Despite the steady failures of increased police spending to curb interpersonal violence, and of “community policing” to stop officers from murdering the residents of the municipalities they patrol, those outside of movements (and often outside of the most impacted communities) continue to push for more spending and coerced interactions with police as the only imaginable solutions.
Polis Station, a project by the Chicago architectural firm Studio Gang in the North Lawndale neighborhood, is an attempt to transform the 10th Precinct located there into a community hub. As the firm’s website describes it:
“Polis Station proposes reframing police stations as sites of social connection and services that together offer a holistic, community-centered approach to public safety.
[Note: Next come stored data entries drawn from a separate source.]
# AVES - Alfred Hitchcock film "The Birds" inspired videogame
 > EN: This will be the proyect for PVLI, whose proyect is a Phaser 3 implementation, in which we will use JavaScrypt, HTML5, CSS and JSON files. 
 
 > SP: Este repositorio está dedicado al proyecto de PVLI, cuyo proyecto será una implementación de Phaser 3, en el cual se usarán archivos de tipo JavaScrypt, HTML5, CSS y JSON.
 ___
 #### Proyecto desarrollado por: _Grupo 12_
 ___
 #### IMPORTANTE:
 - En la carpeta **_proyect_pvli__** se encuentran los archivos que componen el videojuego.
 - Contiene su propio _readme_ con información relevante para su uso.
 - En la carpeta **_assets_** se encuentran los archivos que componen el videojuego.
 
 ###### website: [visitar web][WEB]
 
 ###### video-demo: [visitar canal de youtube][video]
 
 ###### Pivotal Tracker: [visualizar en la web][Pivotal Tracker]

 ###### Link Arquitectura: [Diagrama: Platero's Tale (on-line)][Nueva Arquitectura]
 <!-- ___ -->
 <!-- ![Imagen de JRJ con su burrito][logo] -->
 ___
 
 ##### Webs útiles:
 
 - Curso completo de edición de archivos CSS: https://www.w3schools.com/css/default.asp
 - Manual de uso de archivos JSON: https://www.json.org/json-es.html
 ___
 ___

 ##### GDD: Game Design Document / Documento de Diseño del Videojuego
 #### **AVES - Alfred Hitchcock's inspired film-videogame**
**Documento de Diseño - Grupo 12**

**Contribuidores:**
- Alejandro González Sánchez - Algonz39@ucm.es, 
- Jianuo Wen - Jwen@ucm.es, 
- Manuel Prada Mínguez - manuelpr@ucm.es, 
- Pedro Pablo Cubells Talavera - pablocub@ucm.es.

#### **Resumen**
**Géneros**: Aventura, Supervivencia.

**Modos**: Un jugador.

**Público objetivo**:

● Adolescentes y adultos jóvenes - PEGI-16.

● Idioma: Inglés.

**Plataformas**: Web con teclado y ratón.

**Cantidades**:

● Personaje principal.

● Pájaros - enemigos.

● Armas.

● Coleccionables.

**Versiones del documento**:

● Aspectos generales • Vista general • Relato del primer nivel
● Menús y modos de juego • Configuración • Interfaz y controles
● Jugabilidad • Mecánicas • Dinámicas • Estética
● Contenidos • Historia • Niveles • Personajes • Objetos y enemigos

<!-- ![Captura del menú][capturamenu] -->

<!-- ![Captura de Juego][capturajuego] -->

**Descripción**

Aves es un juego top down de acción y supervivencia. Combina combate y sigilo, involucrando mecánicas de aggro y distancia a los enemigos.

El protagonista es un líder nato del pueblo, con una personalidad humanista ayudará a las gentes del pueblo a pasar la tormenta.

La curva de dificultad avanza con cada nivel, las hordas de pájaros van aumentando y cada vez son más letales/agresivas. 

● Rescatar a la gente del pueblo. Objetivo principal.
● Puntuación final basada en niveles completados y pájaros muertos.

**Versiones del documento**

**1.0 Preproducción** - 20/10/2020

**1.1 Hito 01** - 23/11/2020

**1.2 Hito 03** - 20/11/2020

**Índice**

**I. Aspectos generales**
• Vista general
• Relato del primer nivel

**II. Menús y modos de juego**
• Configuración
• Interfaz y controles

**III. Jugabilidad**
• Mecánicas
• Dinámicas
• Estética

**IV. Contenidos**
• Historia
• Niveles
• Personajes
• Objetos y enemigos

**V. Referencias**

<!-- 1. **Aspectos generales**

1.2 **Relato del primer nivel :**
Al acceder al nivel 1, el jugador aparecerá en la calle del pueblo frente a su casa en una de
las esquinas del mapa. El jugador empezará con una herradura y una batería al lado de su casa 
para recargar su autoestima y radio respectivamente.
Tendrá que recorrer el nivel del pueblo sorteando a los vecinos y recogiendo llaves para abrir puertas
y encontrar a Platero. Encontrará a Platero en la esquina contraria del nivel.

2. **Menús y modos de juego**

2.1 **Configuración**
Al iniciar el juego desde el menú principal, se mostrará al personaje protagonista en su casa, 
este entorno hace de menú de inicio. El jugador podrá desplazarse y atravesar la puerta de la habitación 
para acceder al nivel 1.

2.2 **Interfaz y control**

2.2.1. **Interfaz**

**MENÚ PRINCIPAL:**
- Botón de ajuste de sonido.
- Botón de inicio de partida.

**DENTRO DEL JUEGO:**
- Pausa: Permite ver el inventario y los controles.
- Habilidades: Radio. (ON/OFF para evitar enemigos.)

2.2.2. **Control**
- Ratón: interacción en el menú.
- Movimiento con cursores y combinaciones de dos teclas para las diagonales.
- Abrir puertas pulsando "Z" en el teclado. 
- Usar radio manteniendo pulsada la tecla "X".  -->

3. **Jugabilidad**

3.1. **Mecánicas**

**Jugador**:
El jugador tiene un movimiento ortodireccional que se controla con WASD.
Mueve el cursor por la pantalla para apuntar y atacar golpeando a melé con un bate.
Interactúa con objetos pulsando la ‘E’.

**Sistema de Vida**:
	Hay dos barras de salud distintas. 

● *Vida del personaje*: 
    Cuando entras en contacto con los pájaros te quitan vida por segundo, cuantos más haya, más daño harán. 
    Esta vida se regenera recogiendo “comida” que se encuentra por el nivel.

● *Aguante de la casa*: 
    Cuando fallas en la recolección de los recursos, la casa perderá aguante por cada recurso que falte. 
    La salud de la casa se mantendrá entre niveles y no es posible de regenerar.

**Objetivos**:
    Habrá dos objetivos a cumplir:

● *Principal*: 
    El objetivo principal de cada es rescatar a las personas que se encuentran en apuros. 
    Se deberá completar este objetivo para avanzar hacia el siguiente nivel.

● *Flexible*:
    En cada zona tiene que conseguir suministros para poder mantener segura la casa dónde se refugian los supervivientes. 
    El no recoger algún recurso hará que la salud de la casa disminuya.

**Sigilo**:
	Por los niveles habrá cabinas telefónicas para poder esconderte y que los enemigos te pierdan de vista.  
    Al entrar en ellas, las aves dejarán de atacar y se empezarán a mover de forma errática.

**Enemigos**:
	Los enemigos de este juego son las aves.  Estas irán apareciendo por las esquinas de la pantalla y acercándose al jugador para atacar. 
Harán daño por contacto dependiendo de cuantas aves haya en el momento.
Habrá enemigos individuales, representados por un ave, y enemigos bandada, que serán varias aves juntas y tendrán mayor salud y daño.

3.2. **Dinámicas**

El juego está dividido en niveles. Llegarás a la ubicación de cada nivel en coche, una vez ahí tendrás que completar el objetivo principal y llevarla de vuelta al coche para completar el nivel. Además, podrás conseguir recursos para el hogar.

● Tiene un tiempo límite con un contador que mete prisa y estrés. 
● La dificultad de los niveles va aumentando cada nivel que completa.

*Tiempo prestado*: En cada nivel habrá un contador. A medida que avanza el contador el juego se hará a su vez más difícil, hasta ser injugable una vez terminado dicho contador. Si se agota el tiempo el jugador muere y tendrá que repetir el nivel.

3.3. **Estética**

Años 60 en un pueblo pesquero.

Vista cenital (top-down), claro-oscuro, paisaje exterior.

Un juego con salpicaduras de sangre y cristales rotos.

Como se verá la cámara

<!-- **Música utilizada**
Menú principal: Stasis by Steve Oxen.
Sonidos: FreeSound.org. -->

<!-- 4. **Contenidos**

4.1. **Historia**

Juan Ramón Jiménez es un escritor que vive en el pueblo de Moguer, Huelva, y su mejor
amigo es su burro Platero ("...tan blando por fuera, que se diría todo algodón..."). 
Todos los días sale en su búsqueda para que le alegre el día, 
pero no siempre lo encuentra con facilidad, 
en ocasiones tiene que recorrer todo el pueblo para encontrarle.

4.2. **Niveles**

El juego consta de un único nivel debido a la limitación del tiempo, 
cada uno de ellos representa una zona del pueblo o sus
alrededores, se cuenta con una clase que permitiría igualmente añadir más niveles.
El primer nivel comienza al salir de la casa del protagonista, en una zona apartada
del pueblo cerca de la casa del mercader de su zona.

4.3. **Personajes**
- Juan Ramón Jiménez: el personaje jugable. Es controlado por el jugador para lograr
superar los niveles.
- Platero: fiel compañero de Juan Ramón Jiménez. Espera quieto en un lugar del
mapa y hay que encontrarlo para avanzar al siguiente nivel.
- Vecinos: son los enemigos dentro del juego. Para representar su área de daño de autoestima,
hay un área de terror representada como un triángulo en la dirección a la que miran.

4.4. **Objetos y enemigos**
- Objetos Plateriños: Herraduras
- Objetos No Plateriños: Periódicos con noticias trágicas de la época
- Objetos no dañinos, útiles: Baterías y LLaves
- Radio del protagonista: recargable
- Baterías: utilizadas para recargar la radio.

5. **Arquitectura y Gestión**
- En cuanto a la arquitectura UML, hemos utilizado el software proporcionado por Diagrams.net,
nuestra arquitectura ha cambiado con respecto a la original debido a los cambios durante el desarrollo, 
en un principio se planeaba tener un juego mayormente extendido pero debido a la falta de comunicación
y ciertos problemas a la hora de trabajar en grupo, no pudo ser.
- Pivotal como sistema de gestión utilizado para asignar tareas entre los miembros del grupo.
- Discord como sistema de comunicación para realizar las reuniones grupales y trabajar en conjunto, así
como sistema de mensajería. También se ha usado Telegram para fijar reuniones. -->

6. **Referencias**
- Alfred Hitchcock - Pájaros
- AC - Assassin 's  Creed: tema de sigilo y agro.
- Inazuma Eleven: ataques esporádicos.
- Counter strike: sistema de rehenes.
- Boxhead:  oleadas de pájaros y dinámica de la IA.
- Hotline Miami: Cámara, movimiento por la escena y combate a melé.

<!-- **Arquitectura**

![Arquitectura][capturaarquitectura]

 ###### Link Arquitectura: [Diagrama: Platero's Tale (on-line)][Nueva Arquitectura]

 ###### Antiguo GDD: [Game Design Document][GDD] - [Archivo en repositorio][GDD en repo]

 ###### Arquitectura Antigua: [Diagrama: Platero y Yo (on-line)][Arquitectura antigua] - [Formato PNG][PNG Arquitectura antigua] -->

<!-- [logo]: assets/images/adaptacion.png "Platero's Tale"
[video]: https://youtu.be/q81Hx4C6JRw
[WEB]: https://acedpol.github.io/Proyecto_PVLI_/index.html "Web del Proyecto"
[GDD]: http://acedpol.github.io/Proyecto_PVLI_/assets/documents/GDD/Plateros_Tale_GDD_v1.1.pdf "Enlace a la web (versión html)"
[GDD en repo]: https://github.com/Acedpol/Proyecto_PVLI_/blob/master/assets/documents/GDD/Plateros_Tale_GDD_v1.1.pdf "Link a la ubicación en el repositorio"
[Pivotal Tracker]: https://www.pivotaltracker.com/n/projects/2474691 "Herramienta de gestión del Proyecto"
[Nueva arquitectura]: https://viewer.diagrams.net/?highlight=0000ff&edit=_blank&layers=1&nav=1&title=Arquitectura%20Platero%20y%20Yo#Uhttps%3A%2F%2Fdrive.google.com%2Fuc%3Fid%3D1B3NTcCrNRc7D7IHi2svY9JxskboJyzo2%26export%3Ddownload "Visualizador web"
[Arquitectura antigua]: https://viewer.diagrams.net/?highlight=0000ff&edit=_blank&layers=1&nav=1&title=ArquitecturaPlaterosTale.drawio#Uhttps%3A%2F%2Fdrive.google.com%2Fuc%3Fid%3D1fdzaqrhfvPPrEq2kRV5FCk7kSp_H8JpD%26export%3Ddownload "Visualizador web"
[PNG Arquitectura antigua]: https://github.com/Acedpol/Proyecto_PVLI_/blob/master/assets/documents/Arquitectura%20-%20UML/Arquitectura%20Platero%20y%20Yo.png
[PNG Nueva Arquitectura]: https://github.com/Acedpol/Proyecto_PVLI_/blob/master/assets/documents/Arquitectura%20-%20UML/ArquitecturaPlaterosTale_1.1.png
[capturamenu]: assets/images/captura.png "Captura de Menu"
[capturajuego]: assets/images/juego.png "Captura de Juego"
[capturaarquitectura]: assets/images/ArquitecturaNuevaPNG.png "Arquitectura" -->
It lays out a series of physical and programmatic steps that can be taken to adapt the existing infrastructure of police station buildings to become civic assets that support new, community-based models for public safety.”
In an informational video about the project on the same page, vice president of neighborhood organization Men Making a Difference, Robert J. Calhoun says: “The sounds of summer, kids playing, the joy, the laughter. That’s missing. And we beg for anything to help us bring that back.” He is immediately followed by Robin Robinson, a journalist with Chicago Police Community Affairs. She insists on the importance of officers and Black youth coming together outside of emergency situations:
“Seeing each other as human, taking off that uniform that we all recognize and sometimes fear. And they both have a uniform: See a young Black man, pants sagging, tattoos, dreads, you think, ‘Oh my god, is he gang involved?’ You see a police officer, all you see is the uniform. ‘Is that a good one, is that a bad one,’ right?…They have so much in common, but they don’t have a voice, and people aren’t sure what to make of them when they see them. So when they see each other as humans, playing a game, collaborating on something, that’s real community policing.”
There are a number of racist tropes that need examining here, but perhaps the most insidious one is that of sameness, mirroring coverage of the westside water balloon fight: Black children and police officers are both just stereotyped. Youths’ natural hairstyles and casual dress are akin to an officer’s cap, their badge, their gun. As has been long pointed out, Blackness is itself seen as a weapon, making a Black child and an armed agent of the state equally-paired combatants in the white supremacist eye. They each deny the other’s humanity, and it is from this mutual misunderstanding that conflict erupts.
Such comparisons erase all power dynamics therein; that being Black is an identity one is born with, while being an officer is a job; that Black people bear the actual legacy of being legally less-than-human, a status determined by social systems, not the prejudice of individuals; that Black people in the U.S. are the descendants of slaves, while police are the descendants of slave patrols; that police deaths in the line of duty are currently at an all-time low, while the extrajudicial killings of Black people occur at a higher rate than they did under Jim Crow; that Black communities in Chicago experience widespread poverty, while the Chicago police department costs the city $1.7 billion annually; that police viewing young Black people as threatening is rooted in vile histories of institutional racism, while Black youth viewing police as threatening is rooted in the inherited knowledge that police are charged with enforcing the U.S.’ most racist laws, often on pain of death.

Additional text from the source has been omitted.